As a very quick primer on factor model replication:-
These products work by evaluating the beta exposures to a number of factors. Running, normally an ordinary least squares regression between the index that is to be replicated and an array of alternative betas leads to the weightings of each market factor.
Those factor weighting are usually reevaluated each month and new hedge fund data becomes available. That’s basically it, however most companies have some slight variation.

Index selection / creation
One of the questions to be asked is “what should be replicated”? A standard hedge fund index, a fund of fund index or a customized index. Some companies create their own index, the argument being that this allows them to remove funds that they do not want exposure to, or to overweight exposure to fund that are “easier” to replicate.

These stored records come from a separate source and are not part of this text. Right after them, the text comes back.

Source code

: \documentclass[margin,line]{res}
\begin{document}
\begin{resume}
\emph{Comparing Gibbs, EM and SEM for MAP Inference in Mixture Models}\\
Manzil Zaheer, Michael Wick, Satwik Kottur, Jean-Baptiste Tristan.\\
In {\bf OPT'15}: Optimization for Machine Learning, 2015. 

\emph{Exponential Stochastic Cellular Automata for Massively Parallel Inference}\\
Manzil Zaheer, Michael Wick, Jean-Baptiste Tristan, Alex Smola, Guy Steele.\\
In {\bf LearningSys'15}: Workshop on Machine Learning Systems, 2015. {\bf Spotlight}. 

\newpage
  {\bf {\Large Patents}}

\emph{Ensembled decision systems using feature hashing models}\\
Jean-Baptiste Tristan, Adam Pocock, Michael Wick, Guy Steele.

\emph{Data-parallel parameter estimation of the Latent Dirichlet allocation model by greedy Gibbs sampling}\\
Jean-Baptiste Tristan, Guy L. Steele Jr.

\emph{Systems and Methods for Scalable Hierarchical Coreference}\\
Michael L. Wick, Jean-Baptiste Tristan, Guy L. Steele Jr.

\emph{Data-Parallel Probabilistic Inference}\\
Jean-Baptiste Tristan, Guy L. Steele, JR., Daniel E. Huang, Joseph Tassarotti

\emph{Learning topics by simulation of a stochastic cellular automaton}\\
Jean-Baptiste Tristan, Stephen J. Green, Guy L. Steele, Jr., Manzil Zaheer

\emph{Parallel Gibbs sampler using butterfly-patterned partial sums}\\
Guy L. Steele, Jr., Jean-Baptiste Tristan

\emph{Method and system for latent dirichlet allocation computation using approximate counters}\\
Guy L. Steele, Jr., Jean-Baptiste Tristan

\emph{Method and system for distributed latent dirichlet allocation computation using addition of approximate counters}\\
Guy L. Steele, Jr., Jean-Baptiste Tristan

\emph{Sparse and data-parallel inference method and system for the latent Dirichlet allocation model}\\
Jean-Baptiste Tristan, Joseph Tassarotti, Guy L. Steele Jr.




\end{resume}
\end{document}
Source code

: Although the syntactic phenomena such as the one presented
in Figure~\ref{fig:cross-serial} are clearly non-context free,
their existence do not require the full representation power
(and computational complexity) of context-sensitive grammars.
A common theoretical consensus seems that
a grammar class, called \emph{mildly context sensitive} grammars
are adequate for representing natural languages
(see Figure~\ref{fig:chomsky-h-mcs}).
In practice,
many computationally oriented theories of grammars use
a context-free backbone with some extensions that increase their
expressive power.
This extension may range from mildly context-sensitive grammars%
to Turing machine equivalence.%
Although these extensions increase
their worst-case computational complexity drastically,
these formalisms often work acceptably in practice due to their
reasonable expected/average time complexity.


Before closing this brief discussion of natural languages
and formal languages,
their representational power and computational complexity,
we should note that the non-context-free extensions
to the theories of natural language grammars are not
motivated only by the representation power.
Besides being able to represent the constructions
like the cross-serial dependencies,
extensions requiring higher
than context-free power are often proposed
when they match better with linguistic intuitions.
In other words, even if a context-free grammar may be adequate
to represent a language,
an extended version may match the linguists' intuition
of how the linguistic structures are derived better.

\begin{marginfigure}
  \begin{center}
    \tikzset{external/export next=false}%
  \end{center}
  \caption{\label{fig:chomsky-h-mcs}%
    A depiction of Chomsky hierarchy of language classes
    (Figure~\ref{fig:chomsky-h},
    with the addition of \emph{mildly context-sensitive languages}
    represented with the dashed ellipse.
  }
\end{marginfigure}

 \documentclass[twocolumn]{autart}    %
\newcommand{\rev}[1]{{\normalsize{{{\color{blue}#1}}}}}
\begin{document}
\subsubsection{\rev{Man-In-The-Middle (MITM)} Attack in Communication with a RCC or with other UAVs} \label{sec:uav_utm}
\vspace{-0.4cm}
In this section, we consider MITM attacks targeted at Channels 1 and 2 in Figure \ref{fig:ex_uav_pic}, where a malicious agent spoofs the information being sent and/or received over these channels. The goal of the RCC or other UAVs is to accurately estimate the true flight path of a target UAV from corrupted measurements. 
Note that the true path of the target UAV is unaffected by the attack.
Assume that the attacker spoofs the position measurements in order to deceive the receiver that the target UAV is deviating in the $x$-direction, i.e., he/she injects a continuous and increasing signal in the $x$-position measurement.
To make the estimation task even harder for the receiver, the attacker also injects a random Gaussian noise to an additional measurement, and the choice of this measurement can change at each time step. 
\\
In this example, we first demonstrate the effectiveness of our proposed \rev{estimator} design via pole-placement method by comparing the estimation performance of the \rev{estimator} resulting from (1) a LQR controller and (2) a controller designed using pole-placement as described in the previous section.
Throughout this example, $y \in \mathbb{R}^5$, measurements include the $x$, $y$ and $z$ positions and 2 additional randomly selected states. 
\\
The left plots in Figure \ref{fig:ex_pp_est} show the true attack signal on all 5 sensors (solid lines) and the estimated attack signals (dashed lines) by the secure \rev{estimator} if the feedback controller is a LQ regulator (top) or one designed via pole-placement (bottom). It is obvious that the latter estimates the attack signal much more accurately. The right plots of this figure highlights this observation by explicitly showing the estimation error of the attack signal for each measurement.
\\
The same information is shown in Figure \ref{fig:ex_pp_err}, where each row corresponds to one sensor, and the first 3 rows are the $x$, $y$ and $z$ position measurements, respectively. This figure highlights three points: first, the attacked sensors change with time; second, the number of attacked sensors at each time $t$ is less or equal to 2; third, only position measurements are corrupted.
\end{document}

Potential factor exposures
Generally a basket of factors is monitored. Now, one of the advantages of replication is the transparency and the increased liquidity, (as well as the lower fees). This means that even if it is clear that Ugandan equity is a significant factor, it is not going to be possible to provide a product with such an exposure. This is important, as many hedge fund replication products do not include exposure to factors such as credit, volatility, convertibles or some emerging market.

Weightings
The classic methodology is an ordinary least squares regression on rolling window. Normally something between 24 and 36 months. Some replication products utilize techniques such a kalman filter to be able to adapt quickly to any structural change in market structure. The argument being that a rolling window technique will take time to fully adjust to any significant change in weights.

These products have had a degree of success. However, there are a number of problems. Firstly, what are the advantages of these products? Well the two main headline attributes are liquidity and transparency. Both of these are attractive attributs to some degree, however one has to ask what level of liquidity and transparency investors really require. Investing in a hedge fund replication product has generally been considered in a core satellite approach. The replication product providing the strategic core whilst the investor can allocate tactically to specific hedge funds that they believe will outperform or provide alpha. Now, if an investor has chosen to invest like this, the additional liquidity is of little advantage (unless of cause the investor changes strategic allocations intra-month). The liquidity offered by most fund of hedge funds would be adequate to provide investor with the liquidity needed in a core satellite approach. Transparency is indeed important; however there are some important questions.
1) What do you do with this transparency? Full transparency of a Fund of hedge fund portfolio down to hedge funds underlying security positions is quite daunting. Most investors would use a factor model to break the returns down in order to find out where the risk lies. This can be done without knowledge of the underlying positions.
2) What makes an investor think that they are in any way better informed at evaluating the risks in the underlying positions? This is done by the hedge fund who will (such have) intimate knowledge of the position and the fund of hedge fund.

The disadvantage of these product revolve around the fact that because of there aims of providing liquidity, they are unable to provide exposure to (or replicate) all hedge fund strategies. None of the academic papers have been able to show a significant out performance over the index that they are trying to replicate. Most of these products are trying to be correlated to the index after fees, so by the time the replication products fees are included; the returns are not particularly attractive.

One of the way that I want to look utilizing these know market risk premiums is not to replicate hedge funds, uses these risk premiums to create an efficient portfolio.